### DIRECTIONS
Starting at the line that contains "finite examples and" and ending at the line that contains "density cap with", the lines below are to be given again exactly, with nothing added.

### DATA FOR ANALYSIS
※
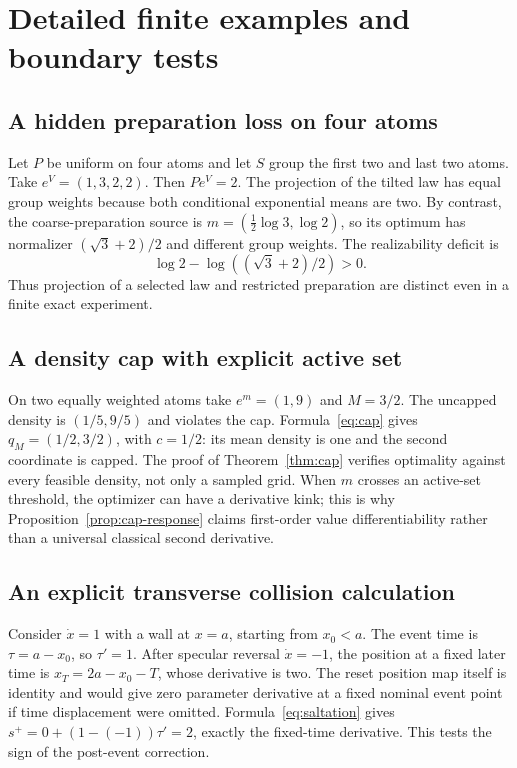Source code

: \section{Detailed finite examples and boundary tests}\label{app:examples}
\subsection{A hidden preparation loss on four atoms}
Let $P$ be uniform on four atoms and let $S$ group the first two and last two atoms. Take $e^V=(1,3,2,2)$. Then $Pe^V=2$. The projection of the tilted law has equal group weights because both conditional exponential means are two. By contrast, the coarse-preparation source is
$m=(\frac12\log3,\log2)$, so its optimum has normalizer
$(\sqrt3+2)/2$ and different group weights. The realizability deficit is
\[
 \log2-\log((\sqrt3+2)/2)>0.
\]
Thus projection of a selected law and restricted preparation are distinct even in a finite exact experiment.

\subsection{A density cap with explicit active set}
On two equally weighted atoms take $e^m=(1,9)$ and $M=3/2$. The uncapped density is $(1/5,9/5)$ and violates the cap. Formula~\eqref{eq:cap} gives $q_M=(1/2,3/2)$, with $c=1/2$: its mean density is one and the second coordinate is capped. The proof of Theorem~\ref{thm:cap} verifies optimality against every feasible density, not only a sampled grid. When $m$ crosses an active-set threshold, the optimizer can have a derivative kink; this is why Proposition~\ref{prop:cap-response} claims first-order value differentiability rather than a universal classical second derivative.

\subsection{An explicit transverse collision calculation}
Consider $\dot x=1$ with a wall at $x=a$, starting from $x_0<a$. The event time is $\tau=a-x_0$, so $\tau'=1$. After specular reversal $\dot x=-1$, the position at a fixed later time is
$x_T=2a-x_0-T$, whose derivative is two. The reset position map itself is identity and would give zero parameter derivative at a fixed nominal event point if time displacement were omitted. Formula~\eqref{eq:saltation} gives
$s^+=0+(1-(-1))\tau'=2$, exactly the fixed-time derivative. This tests the sign of the post-event correction.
※
### TASK RESULT
: \section{Detailed finite examples and boundary tests}\label{app:examples}
\subsection{A hidden preparation loss on four atoms}
Let $P$ be uniform on four atoms and let $S$ group the first two and last two atoms. Take $e^V=(1,3,2,2)$. Then $Pe^V=2$. The projection of the tilted law has equal group weights because both conditional exponential means are two. By contrast, the coarse-preparation source is
$m=(\frac12\log3,\log2)$, so its optimum has normalizer
$(\sqrt3+2)/2$ and different group weights. The realizability deficit is
\[
 \log2-\log((\sqrt3+2)/2)>0.
\]
Thus projection of a selected law and restricted preparation are distinct even in a finite exact experiment.

\subsection{A density cap with explicit active set}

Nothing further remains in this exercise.